## What you need to do:
Give again, word for word, only the lines of the material below from its first line through the one that holds "4   2023-01-05  1780"; pictures stay out.
========================
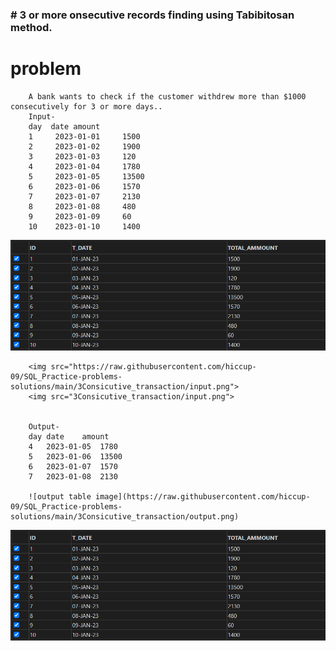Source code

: <h3># 3 or more onsecutive records finding using Tabibitosan method.</h3>

# problem
        A bank wants to check if the customer withdrew more than $1000 consecutively for 3 or more days..
        Input-
        day  date amount  
        1     2023-01-01     1500   
        2     2023-01-02     1900   
        3     2023-01-03     120   
        4     2023-01-04     1780   
        5     2023-01-05     13500  
        6     2023-01-06     1570   
        7     2023-01-07     2130   
        8     2023-01-08     480   
        9     2023-01-09     60    
        10    2023-01-10     1400  
![input table image](3Consicutive_transaction/input.png)
        
        <img src="https://raw.githubusercontent.com/hiccup-09/SQL_Practice-problems-solutions/main/3Consicutive_transaction/input.png">
        <img src="3Consicutive_transaction/input.png">


        Output-
        day date    amount
        4   2023-01-05  1780  
        5   2023-01-06  13500  
        6   2023-01-07  1570  
        7   2023-01-08  2130  

        ![output table image](https://raw.githubusercontent.com/hiccup-09/SQL_Practice-problems-solutions/main/3Consicutive_transaction/output.png)

![input table image](3Consicutive_transaction/input.png)
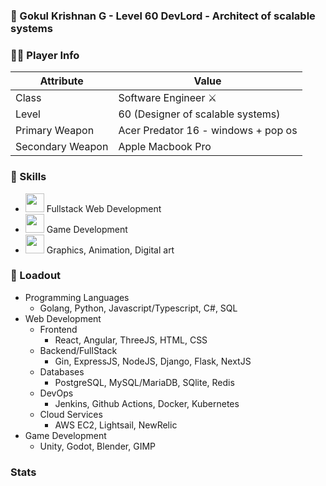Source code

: ### 👾 Gokul Krishnan G - Level 60 DevLord - Architect of scalable systems

### 🧙‍♂️ Player Info

| __Attribute__    | __Value__ |
| -------- | ------- |
| Class  | Software Engineer ⚔️    |
| Level | 60 (Designer of scalable systems)     |
| Primary Weapon    | Acer Predator 16 - windows + pop os    |
| Secondary Weapon    | Apple Macbook Pro    |


### 🎯 Skills
- <img src="https://media.giphy.com/media/WUlplcMpOCEmTGBtBW/giphy.gif" width="30"> Fullstack Web Development
- <img src="https://media4.giphy.com/media/v1.Y2lkPTc5MGI3NjExc2Rva3kyZXJxc2o5ODdreW9kYWhieTl2cGptcTMzM2d1ZHpncjM4dCZlcD12MV9pbnRlcm5hbF9naWZfYnlfaWQmY3Q9Zw/S3thLnRWEpRwq6iDIO/giphy.gif" width="30"> Game Development
- <img src="https://media.giphy.com/media/v1.Y2lkPTc5MGI3NjExZzUzcTZidDRzZmNwMWIyYThkejdtZzc1NWNjZ2xpYXZxZ2Rkc29tZSZlcD12MV9naWZzX3NlYXJjaCZjdD1n/d31vTpVi1LAcDvdm/giphy.gif" width="30"> Graphics, Animation, Digital art

### 🏹 Loadout
- Programming Languages
    - Golang, Python, Javascript/Typescript, C#, SQL 
- Web Development
  - Frontend
      - React, Angular, ThreeJS, HTML, CSS
  - Backend/FullStack
      - Gin, ExpressJS, NodeJS, Django, Flask, NextJS
  - Databases
      - PostgreSQL, MySQL/MariaDB, SQlite, Redis 
  - DevOps
      - Jenkins, Github Actions, Docker, Kubernetes
  - Cloud Services
      - AWS EC2, Lightsail, NewRelic
- Game Development
    - Unity, Godot, Blender, GIMP

### Stats
<!--
### Hello World, I'm Gokul 👋

https://media.giphy.com/media/v1.Y2lkPTc5MGI3NjExNXQ4aHQ3bGQza3ZnYXQyamhxNWY0Y202OXBtMWVwNDh4YXNweHl5dyZlcD12MV9naWZzX3NlYXJjaCZjdD1n/1ylOHgLDKw7eD8WgoB/giphy.gif

https://media.giphy.com/media/v1.Y2lkPTc5MGI3NjExZzUzcTZidDRzZmNwMWIyYThkejdtZzc1NWNjZ2xpYXZxZ2Rkc29tZSZlcD12MV9naWZzX3NlYXJjaCZjdD1n/d31vTpVi1LAcDvdm/giphy.gif
https://media1.giphy.com/media/v1.Y2lkPTc5MGI3NjExcGltdThsZ2NnZXFzZWZlczM2NGs0OXowZzNldjV1N2VoZ3RlaGRyZCZlcD12MV9pbnRlcm5hbF9naWZfYnlfaWQmY3Q9Zw/xuWkuYl33i28fIwkBM/giphy.gif
[![Gokul's GitHub stats](https://github-readme-stats.vercel.app/api?username=gokulkrh&show_icons=true&theme=holi&hide=issues)](https://github.com/gokulkrh)

<!-- <img width="" src="https://github-readme-stats.vercel.app/api/top-langs/?username=gokulkrh&theme=dark&layout=compact&hide_title=1&card_width=300" alt="Top language used in my repos" /> 

[![Top Langs](https://github-readme-stats.vercel.app/api/top-langs/?username=gokulkrh&theme=dark&layout=compact&hide_title=1)](https://github.com/gokulkrh/)


<!-- [![Top Langs](https://github-readme-stats.vercel.app/api/top-langs/?username=gokulkrh&theme=dark&hide=css,html&hide_progress=true)](https://github.com/gokulkrh/) 
if you like what i do, maybe buy me a coffee 🥺👉👈

<a href="https://www.buymeacoffee.com/#" target="_blank"><img src="https://cdn.buymeacoffee.com/buttons/v2/default-red.png" alt="Buy Me A Coffee" width="150" ></a>

### Connect with me:

[![website](./img/globe-light.svg)](https://codestackr.com#gh-light-mode-only)
[![website](./img/globe-dark.svg)](https://codestackr.com#gh-dark-mode-only)
&nbsp;&nbsp;
[![website](./img/youtube-light.svg)](https://youtube.com/codestackr#gh-light-mode-only)
[![website](./img/youtube-dark.svg)](https://youtube.com/codestackr#gh-dark-mode-only)
&nbsp;&nbsp;
[![website](./img/twitter-light.svg)](https://twitter.com/codestackr#gh-light-mode-only)
[![website](./img/twitter-dark.svg)](https://twitter.com/codestackr#gh-dark-mode-only)
&nbsp;&nbsp;
[![website](./img/linkedin-light.svg)](https://linkedin.com/in/codeSTACKr#gh-light-mode-only)
[![website](./img/linkedin-dark.svg)](https://linkedin.com/in/codeSTACKr#gh-dark-mode-only)
&nbsp;&nbsp;
[![website](./img/instagram-light.svg)](https://instagram.com/codeSTACKr#gh-light-mode-only)
[![website](./img/instagram-dark.svg)](https://instagram.com/codeSTACKr#gh-dark-mode-only)

<!--
**gokulkrh/gokulkrh** is a ✨ _special_ ✨ repository because its `README.md` (this file) appears on your GitHub profile.

Here are some ideas to get you started:

- 🔭 I’m currently working on ...
- 🌱 I’m currently learning ...
- 👯 I’m looking to collaborate on ...
- 🤔 I’m looking for help with ...
- 💬 Ask me about ...
- 📫 How to reach me: ...
- 😄 Pronouns: ...
- ⚡ Fun fact: ...
-->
========================
## Answer box:
Source code

: <h3># 3 or more onsecutive records finding using Tabibitosan method.</h3>

# problem
        A bank wants to check if the customer withdrew more than $1000 consecutively for 3 or more days..
        Input-
        day  date amount  
        1     2023-01-01     1500   
        2     2023-01-02     1900   
        3     2023-01-03     120   
        4     2023-01-04     1780   
        5     2023-01-05     13500  
        6     2023-01-06     1570   
        7     2023-01-07     2130   
        8     2023-01-08     480   
        9     2023-01-09     60    
        10    2023-01-10     1400  
![input table image](3Consicutive_transaction/input.png)
        
        <img src="https://raw.githubusercontent.com/hiccup-09/SQL_Practice-problems-solutions/main/3Consicutive_transaction/input.png">
        <img src="3Consicutive_transaction/input.png">


        Output-
        day date    amount
        4   2023-01-05  1780  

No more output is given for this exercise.